Building on this foundation, Luo et al. (2022) conceptualize sequence as the “springboard” for learning additional CT concepts, emphasizing its function as a scaffold for the development of iteration and conditional logic. Their work emphasizes the foundational role of sequence as a basis for understanding more complex computational structures. As the authors note, “instruction provides an onramp for the students to learn other CT concepts by using the sequence concept as a ‘springboard’” (Luo et al., 2022, p. 21).

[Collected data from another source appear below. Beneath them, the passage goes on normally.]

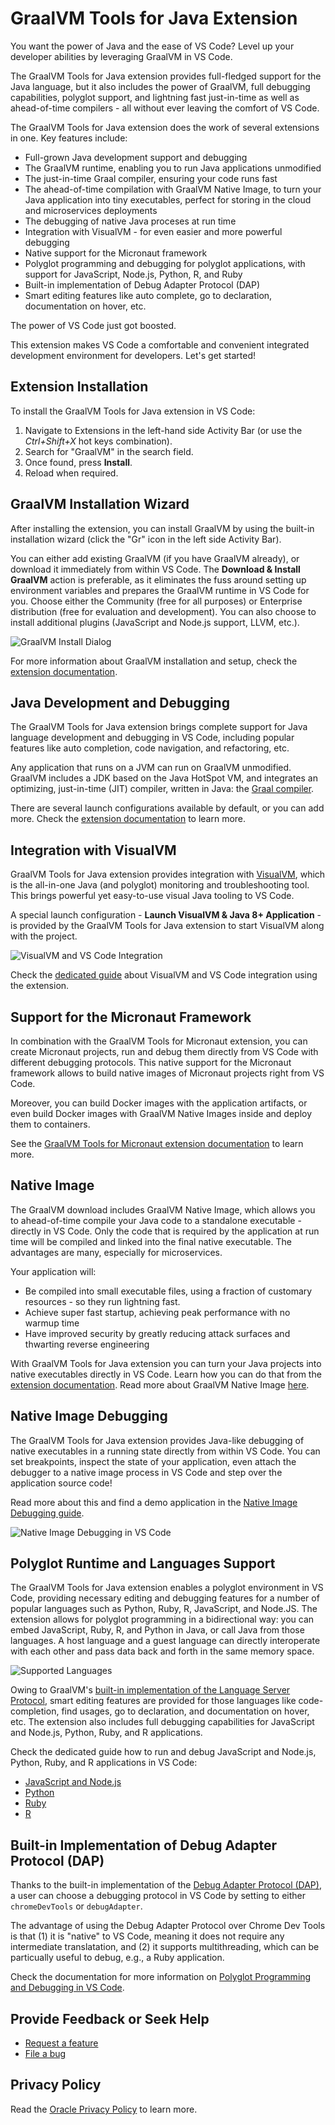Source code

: # GraalVM Tools for Java Extension

You want the power of Java and the ease of VS Code?
Level up your developer abilities by leveraging GraalVM in VS Code.

The GraalVM Tools for Java extension provides full-fledged support for the Java language, but it also includes the power of GraalVM, full
debugging capabilities, polyglot support, and lightning fast just-in-time as well as ahead-of-time compilers - all without ever leaving the comfort of VS Code.

<!-- insert some thrilling image from VS Code -->

The GraalVM Tools for Java extension does the work of several extensions in one. Key features include:
* Full-grown Java development support and debugging
* The GraalVM runtime, enabling you to run Java applications unmodified
* The just-in-time Graal compiler, ensuring your code runs fast
* The ahead-of-time compilation with GraalVM Native Image, to turn your Java application into tiny executables, perfect for storing in the cloud and microservices deployments
* The debugging of native Java proceses at run time
* Integration with VisualVM - for even easier and more powerful debugging
* Native support for the Micronaut framework
* Polyglot programming and debugging for polyglot applications, with support for JavaScript, Node.js, Python, R, and Ruby
* Built-in implementation of Debug Adapter Protocol (DAP)
* Smart editing features like auto complete, go to declaration, documentation on hover, etc.

The power of VS Code just got boosted.

This extension makes VS Code a comfortable and convenient integrated development environment for developers.
Let's get started!

## Extension Installation

To install the GraalVM Tools for Java extension in VS Code:

1. Navigate to Extensions in the left-hand side Activity Bar (or use the _Ctrl+Shift+X_ hot keys combination).
2. Search for "GraalVM" in the search field.
3. Once found, press **Install**.
4. Reload when required.

## GraalVM Installation Wizard

After installing the extension, you can install GraalVM by using the built-in installation wizard (click the "Gr" icon in the left side Activity Bar).

You can either add existing GraalVM (if you have GraalVM already), or download it immediately from within VS Code.
The **Download & Install GraalVM** action is preferable, as it eliminates the fuss around setting up environment variables and prepares the GraalVM runtime in VS Code for you.
Choose either the Community (free for all purposes) or Enterprise distribution (free for evaluation and development). You can also choose to install additional plugins (JavaScript and Node.js support, LLVM, etc.).

![GraalVM Install Dialog](images/graalvm_install_actions.png)

For more information about GraalVM installation and setup, check the [extension documentation](https://www.graalvm.org/dev/tools/vscode/graalvm-extension/#graalvm-installation-wizard).

## Java Development and Debugging

The GraalVM Tools for Java extension brings complete support for Java language development and debugging in VS Code, including popular features like auto completion, code navigation, and refactoring, etc.

Any application that runs on a JVM can run on GraalVM unmodified.
GraalVM includes a JDK based on the Java HotSpot VM, and integrates an optimizing, just-in-time (JIT) compiler, written in Java: the [Graal compiler](https://www.graalvm.org/dev/reference-manual/compiler/).

There are several launch configurations available by default, or you can add more.
Check the [extension documentation](https://www.graalvm.org/dev/tools/vscode/graalvm-extension/#java-development-and-debugging) to learn more.

## Integration with VisualVM

GraalVM Tools for Java extension provides integration with [VisualVM](https://visualvm.github.io), which is the all-in-one Java (and polyglot) monitoring and troubleshooting tool.
This brings powerful yet easy-to-use visual Java tooling to VS Code.

A special launch configuration - **Launch VisualVM & Java 8+ Application** - is provided by the GraalVM Tools for Java extension to start VisualVM along with the project.

![VisualVM and VS Code Integration](images/vscode_visualvm.png)

Check the [dedicated guide](https://www.graalvm.org/dev/tools/vscode/graalvm/visualvm-integration/) about VisualVM and VS Code integration using the extension.

## Support for the Micronaut Framework

In combination with the GraalVM Tools for Micronaut extension, you can create Micronaut projects, run and debug them directly from VS Code with different debugging protocols.
This native support for the Micronaut framework allows to build native images of Micronaut projects right from VS Code.

Moreover, you can build Docker images with the application artifacts, or even build Docker images with GraalVM Native Images inside and deploy them to containers.

See the [GraalVM Tools for Micronaut extension documentation](https://www.graalvm.org/dev/tools/vscode/micronaut-extension/) to learn more.

## Native Image

The GraalVM download includes GraalVM Native Image, which allows you to ahead-of-time compile your Java code to a standalone executable - directly in VS Code.
Only the code that is required by the application at run time will be compiled and linked into the final native executable.
The advantages are many, especially for microservices.

Your application will:
* Be compiled into small executable files, using a fraction of customary resources - so they run lightning fast.
* Achieve super fast startup, achieving peak performance with no warmup time
* Have improved security by greatly reducing attack surfaces and thwarting reverse engineering

With GraalVM Tools for Java extension you can turn your Java projects into native executables directly in VS Code.
Learn how you can do that from the [extension documentation](https://www.graalvm.org/dev/tools/vscode/graalvm-extension/#native-image-building-and-debugging).
Read more about GraalVM Native Image [here](https://www.graalvm.org/dev/reference-manual/native-image/).

## Native Image Debugging

The GraalVM Tools for Java extension provides Java-like debugging of native executables in a running state directly from within VS Code.
You can set breakpoints, inspect the state of your application, even attach the debugger to a native image process in VS Code and step over the application source code!

Read more about this and find a demo application in the [Native Image Debugging guide](native-image-debugging.md).

![Native Image Debugging in VS Code](images/debugging_ni_vscode.png)

## Polyglot Runtime and Languages Support

The GraalVM Tools for Java extension enables a polyglot environment in VS Code, providing necessary editing and debugging features for a number of popular languages such as Python, Ruby, R, JavaScript, and Node.JS.
The extension allows for polyglot programming in a bidirectional way: you can embed JavaScript, Ruby, R, and Python in Java, or call Java from those languages.
A host language and a guest language can directly interoperate with each other and pass data back and forth in the same memory space.

![Supported Languages](images/supported_languages.png)

Owing to GraalVM's [built-in implementation of the Language Server Protocol](https://www.graalvm.org/dev/tools/lsp/), smart editing features are provided for those languages like code-completion, find usages, go to declaration, and documentation on hover, etc.
The extension also includes full debugging capabilities for JavaScript and Node.js, Python, Ruby, and R applications.

Check the dedicated guide how to run and debug JavaScript and Node.js, Python, Ruby, and R applications in VS Code:
* [JavaScript and Node.js](https://www.graalvm.org/dev/tools/vscode/graalvm-extension/polyglot-runtime/)
* [Python](https://www.graalvm.org/dev/tools/vscode/graalvm-extension/polyglot-runtime/)
* [Ruby](https://www.graalvm.org/dev/tools/vscode/graalvm-extension/polyglot-runtime/)
* [R](https://www.graalvm.org/dev/tools/vscode/graalvm-extension/polyglot-runtime/)

## Built-in Implementation of Debug Adapter Protocol (DAP)

Thanks to the built-in implementation of the [Debug Adapter Protocol (DAP)](https://www.graalvm.org/22.0/tools/dap/), a user can choose a debugging protocol in VS Code by setting to either `chromeDevTools` or `debugAdapter`.

The advantage of using the Debug Adapter Protocol over Chrome Dev Tools is that (1) it is "native" to VS Code, meaning it does not require any intermediate translatation, and (2) it supports multithreading, which can be particually useful to debug, e.g., a Ruby application.

Check the documentation for more information on [Polyglot Programming and Debugging in VS Code](https://www.graalvm.org/dev/tools/vscode/graalvm-extension/polyglot-runtime/).

## Provide Feedback or Seek Help

* [Request a feature](https://github.com/graalvm/vscode-extensions/issues/new?labels=enhancement)
* [File a bug](https://github.com/graalvm/vscode-extensions/issues/new?labels=bug)

## Privacy Policy

Read the [Oracle Privacy Policy](https://www.oracle.com/legal/privacy/privacy-policy.html) to learn more.
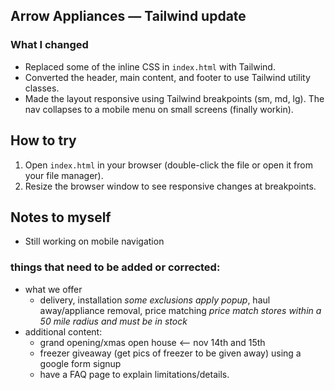 ## Arrow Appliances — Tailwind update

### What I changed

- Replaced some of the inline CSS in `index.html` with Tailwind.
- Converted the header, main content, and footer to use Tailwind utility classes.
- Made the layout responsive using Tailwind breakpoints (sm, md, lg). The nav collapses to a mobile menu on small screens (finally workin).

## How to try

1. Open `index.html` in your browser (double-click the file or open it from your file manager).
2. Resize the browser window to see responsive changes at breakpoints.

## Notes to myself

- Still working on mobile navigation


### things that need to be added or corrected:

- what we offer
	- delivery, installation *some exclusions apply popup*, haul away/appliance removal, price matching *price match stores within a 50 mile radius and must be in stock*
 - additional content:
	- grand opening/xmas open house <-- nov 14th and 15th
	- freezer giveaway (get pics of freezer to be given away) using a google form signup
    - have a FAQ page to explain limitations/details.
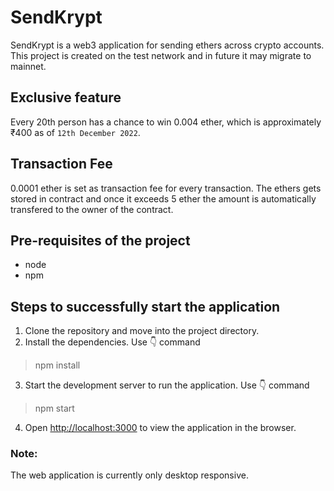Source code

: # SendKrypt

SendKrypt is a web3 application for sending ethers across crypto accounts. This project is created on the test network and in future it may migrate to mainnet.

## Exclusive feature

Every 20th person has a chance to win 0.004 ether, which is approximately ₹400 as of `12th December 2022`.

## Transaction Fee

0.0001 ether is set as transaction fee for every transaction. The ethers gets stored in contract and once it exceeds 5 ether the amount is automatically transfered to the owner of the contract.

## Pre-requisites of the project
- node
- npm

## Steps to successfully start the application

1. Clone the repository and move into the project directory.
2. Install the dependencies. Use 👇 command
> npm install
3. Start the development server to run the application. Use 👇 command
> npm start
4. Open [http://localhost:3000](http://localhost:3000) to view the application in the browser.

### Note:
The web application is currently only desktop responsive.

Empirical research highlights the centrality of these three concepts in early CT education. A systematic review of 42 studies in early childhood CT education further confirms this pattern (Zeng et al., 2023), as sequences were addressed in 73.8% of the studies, loops in 42.9%, and conditionals in 23.8% of them. These concepts also form the exclusive focus of the BCTt—a validated, age-appropriate, multiple-choice assessment designed specifically for young learners. The BCTt evaluates understanding of sequences, loops (simple and nested), and conditionals (if-then, if-then-else, while), without requiring prior coding experience, thereby allowing for the measurement of CT independently of programming skills (Zapata-Cáceres et al., 2020, 2021).

While sequences, loops, and conditionals originate from computer science and procedural programming, they have been widely adopted in educational contexts as foundational structures supporting structured thinking and problem-solving. The decision to focus on these three concepts, rather than the broader set proposed by Brennan and Resnick (2012), was based on their developmental appropriateness for early primary education and their prominence in empirical research involving young learners. In addition, sequences, loops, and conditionals constitute core structural elements of algorithmic thinking and can be assessed in a relatively discrete and observable manner, making them particularly suitable for empirical investigation in early educational contexts. These concepts represent developmentally accessible entry points into CT and provide a suitable basis for examining conceptual progression during the early school years.

Consistent with this conceptual and methodological framework, the present study employed the Greek adaptation of the BCTt (Vourletsis & Politis, 2025), which has demonstrated strong psychometric properties, including high content validity, internal consistency, and test–retest reliability. Drawing on this tool, the study examined how young learners in early primary school conceptualize and differentiate between sequences, loops, and conditionals, aiming to shed light on the developmental trajectory of these foundational CT concepts.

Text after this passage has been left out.